The cover of an early issue of said magazine.
Another long week concludes in which real life has admirably got in the way of hobby pursuits yet again. That seems to be the way lately, but this weekend is relatively free, and come hell, or high water, I am going to sit myself down to the painting table and do SOMETHING during the next couple of days. What in blazes has happened in the last 40-odd years? Life was not this nutty for our parents!
Still, a guy can dream. And read. Even when dog-tired and after collapsing into bed mid-evenings. Which brings me to a related point.
Might anyone out there have, and be willing to part with, the first dozen issues -- numbers 1-12 in 'good,' or 'very good' though not necessarily 'mint' condition -- of Practical Wargamer? So long as your pricing and the cost of shipping don't stray into "Are you kidding me?" territory, I can transfer payment to you forthwith via PayPal.
Just drop me a line (email@example.com), and let's work out the details. Thank you in advance. I now charge weakly and quietly toward bed this Friday evening to drown my hobby sorrows with a cold glass of chocolate milk (made with Hershey's syrup) and some Ritz crackers with JIF peanut butter spread on top. Comfort food in its purest form.
Later Monday Morning. . .
A dark, soon to be rainy, and very Autumn-like Monday. Well, the weekend was no a total bust. I managed to sit down to the painting table for a couple of hours, separated by a long break, Saturday afternoon when I worked on finished those several pairs of Minden Austrian and Prussian standard bearers due to replace single MiniFig standard bearers. Just some buttons and either red or black stocks left to paint in along with the inevitable touch-ups, then I can add the flags, slop on a coat or two of clear varnish, and Bob's your uncle.

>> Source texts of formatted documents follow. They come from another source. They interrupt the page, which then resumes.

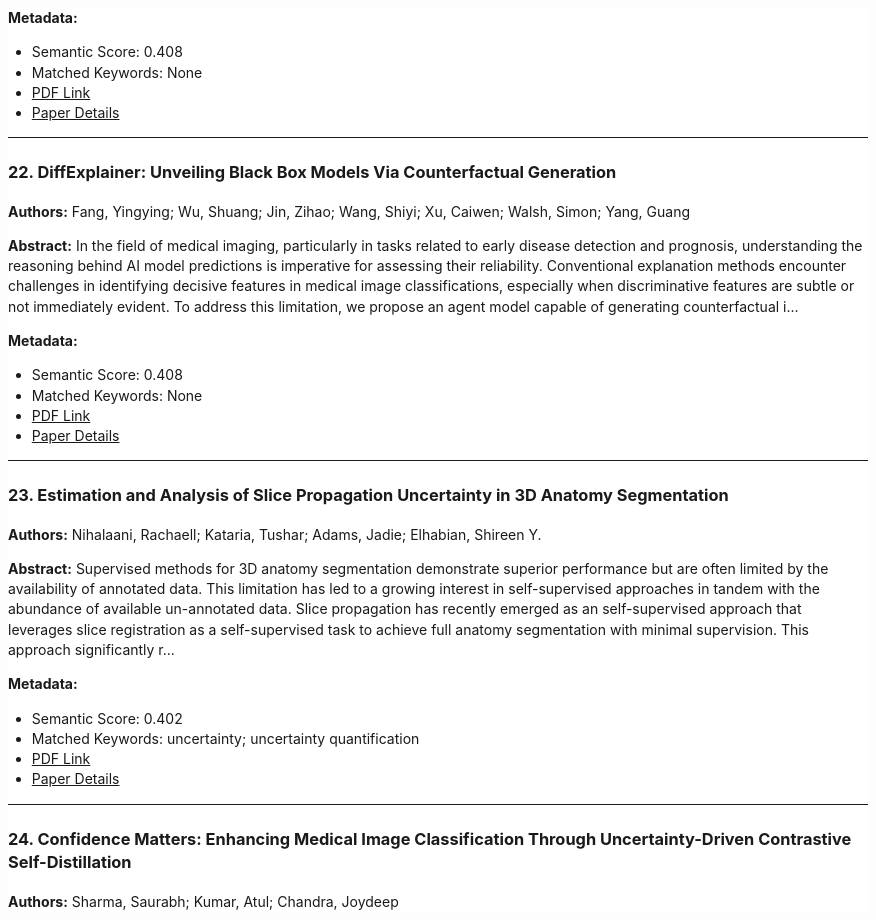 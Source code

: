 **Metadata:**
- Semantic Score: 0.408
- Matched Keywords: None
- [PDF Link](https://papers.miccai.org/miccai-2024/paper/3276_paper.pdf)
- [Paper Details](https://papers.miccai.org/miccai-2024/481-Paper3276.html)

---

### 22. DiffExplainer: Unveiling Black Box Models Via Counterfactual Generation

**Authors:** Fang, Yingying; Wu, Shuang; Jin, Zihao; Wang, Shiyi; Xu, Caiwen; Walsh, Simon; Yang, Guang

**Abstract:** In the field of medical imaging, particularly in tasks related to early disease detection and prognosis, understanding the reasoning behind AI model predictions is imperative for assessing their reliability. Conventional explanation methods encounter challenges in identifying decisive features in medical image classifications, especially when discriminative features are subtle or not immediately evident. To address this limitation, we propose an agent model capable of generating counterfactual i...

**Metadata:**
- Semantic Score: 0.408
- Matched Keywords: None
- [PDF Link](https://papers.miccai.org/miccai-2024/paper/0078_paper.pdf)
- [Paper Details](https://papers.miccai.org/miccai-2024/221-Paper0078.html)

---

### 23. Estimation and Analysis of Slice Propagation Uncertainty in 3D Anatomy Segmentation

**Authors:** Nihalaani, Rachaell; Kataria, Tushar; Adams, Jadie; Elhabian, Shireen Y.

**Abstract:** Supervised methods for 3D anatomy segmentation demonstrate superior performance but are often limited by the availability of annotated data. This limitation has led to a growing interest in self-supervised approaches in tandem with the abundance of available un-annotated data. Slice propagation has recently emerged as an self-supervised approach that leverages slice registration as a self-supervised task to achieve full anatomy segmentation with minimal supervision. This approach significantly r...

**Metadata:**
- Semantic Score: 0.402
- Matched Keywords: uncertainty; uncertainty quantification
- [PDF Link](https://papers.miccai.org/miccai-2024/paper/3515_paper.pdf)
- [Paper Details](https://papers.miccai.org/miccai-2024/297-Paper3515.html)

---

### 24. Confidence Matters: Enhancing Medical Image Classification Through Uncertainty-Driven Contrastive Self-Distillation

**Authors:** Sharma, Saurabh; Kumar, Atul; Chandra, Joydeep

The way I have handled flags the last decade or so is to print them out on plain old white printer paper, carefully attach them to the flagpoles with a thin layer of plain, old white PVA glue like Elmer's, furl them a bit, and set everything to one side for 24-36 hours to dry hard. I come back later and paint over the printer inks with the usual hobby acrylics, sometimes changing colors in the process to personalize things.

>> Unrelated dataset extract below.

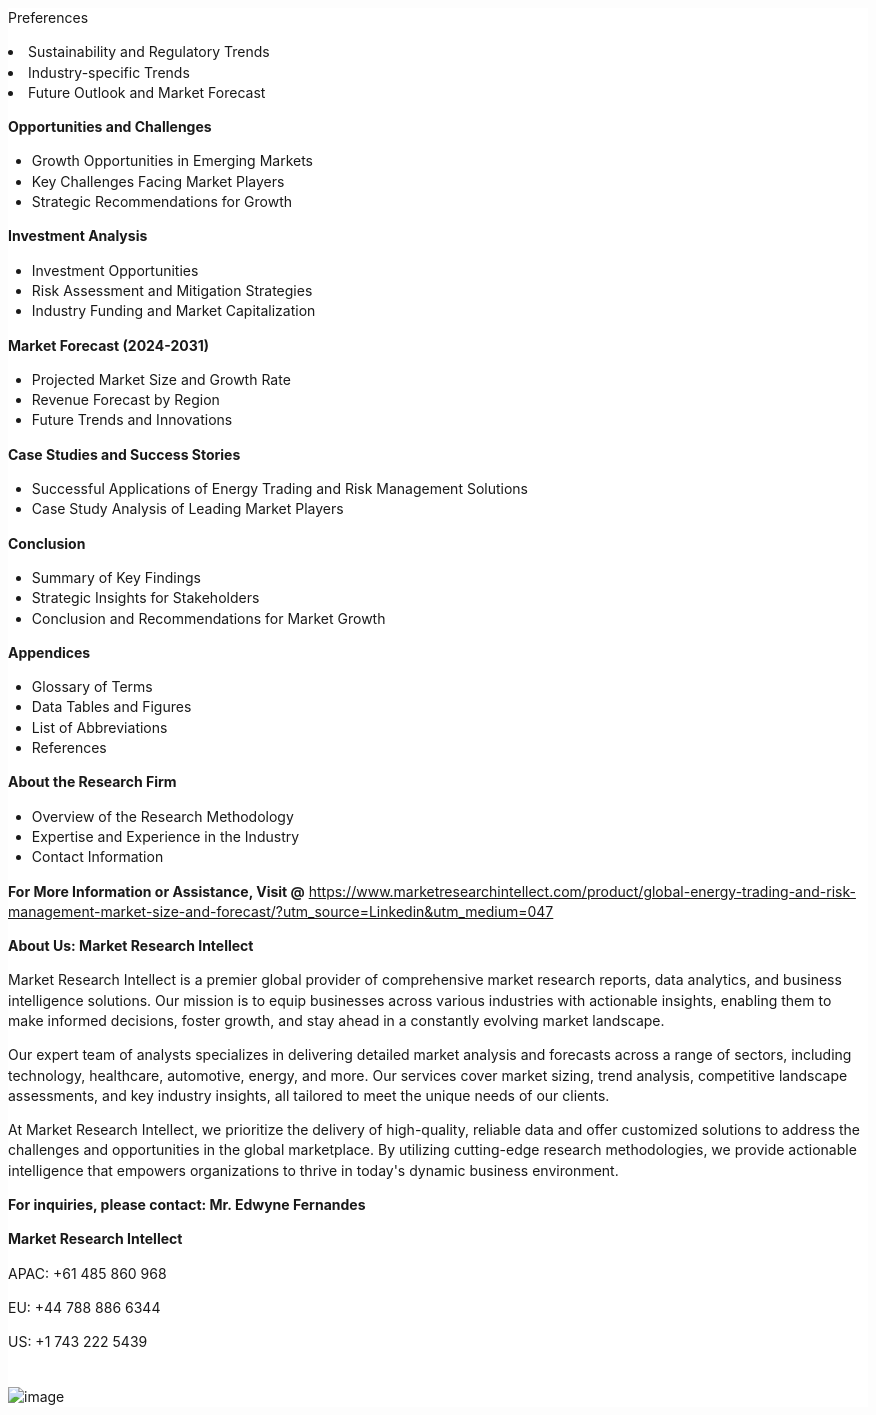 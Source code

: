 Preferences</li><li>Sustainability and Regulatory Trends</li><li>Industry-specific Trends</li><li>Future Outlook and Market Forecast</li></ul><p><strong>Opportunities and Challenges</strong></p><ul><li>Growth Opportunities in Emerging Markets</li><li>Key Challenges Facing Market Players</li><li>Strategic Recommendations for Growth</li></ul><p><strong>Investment Analysis</strong></p><ul><li>Investment Opportunities</li><li>Risk Assessment and Mitigation Strategies</li><li>Industry Funding and Market Capitalization</li></ul><p><strong>Market Forecast (2024-2031)</strong></p><ul><li>Projected Market Size and Growth Rate</li><li>Revenue Forecast by Region</li><li>Future Trends and Innovations</li></ul><p><strong>Case Studies and Success Stories</strong></p><ul><li>Successful Applications of Energy Trading and Risk Management Solutions</li><li>Case Study Analysis of Leading Market Players</li></ul><p><strong>Conclusion</strong></p><ul><li>Summary of Key Findings</li><li>Strategic Insights for Stakeholders</li><li>Conclusion and Recommendations for Market Growth</li></ul><p><strong>Appendices</strong></p><ul><li>Glossary of Terms</li><li>Data Tables and Figures</li><li>List of Abbreviations</li><li>References</li></ul><p><strong>About the Research Firm</strong></p><ul><li>Overview of the Research Methodology</li><li>Expertise and Experience in the Industry</li><li>Contact Information</li></ul></div><div class="article-main__content" data-test-id="publishing-text-block"><p><span class="font-[700]"><strong>For More Information or Assistance, Visit @</strong>&nbsp;<a href="https://www.marketresearchintellect.com/product/global-energy-trading-and-risk-management-market-size-and-forecast/?utm_source=Linkedin&utm_medium=047">https://www.marketresearchintellect.com/product/global-energy-trading-and-risk-management-market-size-and-forecast/?utm_source=Linkedin&utm_medium=047</a></span></p><p><strong>About Us: Market Research Intellect</strong></p><p>Market Research Intellect is a premier global provider of comprehensive market research reports, data analytics, and business intelligence solutions. Our mission is to equip businesses across various industries with actionable insights, enabling them to make informed decisions, foster growth, and stay ahead in a constantly evolving market landscape.</p><p>Our expert team of analysts specializes in delivering detailed market analysis and forecasts across a range of sectors, including technology, healthcare, automotive, energy, and more. Our services cover market sizing, trend analysis, competitive landscape assessments, and key industry insights, all tailored to meet the unique needs of our clients.</p><p>At Market Research Intellect, we prioritize the delivery of high-quality, reliable data and offer customized solutions to address the challenges and opportunities in the global marketplace. By utilizing cutting-edge research methodologies, we provide actionable intelligence that empowers organizations to thrive in today's dynamic business environment.</p><p><strong>For inquiries, please contact: Mr. Edwyne Fernandes</strong></p><p><strong>Market Research Intellect</strong></p><p>APAC: +61 485 860 968</p><p>EU: +44 788 886 6344</p><p>US: +1 743 222 5439</p></div><div class="article-main__content" data-test-id="publishing-text-block">&nbsp;</div>
![image](https://github.com/user-attachments/assets/6c019d28-aca0-450f-bf75-44f3b9b1e2dc)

This time, however, I plan to stick as close as possible to historic flags carried by actual units simply because these were/are already so fancy and outlandishly beautiful, that they are, frankly, better than anything I might dream up. This approach to flags worked nicely with that composite unit of Saxon Ernestine infantry that I finished during the late winter of 2016. Interested parties can have another look at those here.
Ok, time to stop wasting time and avoiding the inevitable. It is after 9am Monday morning after all.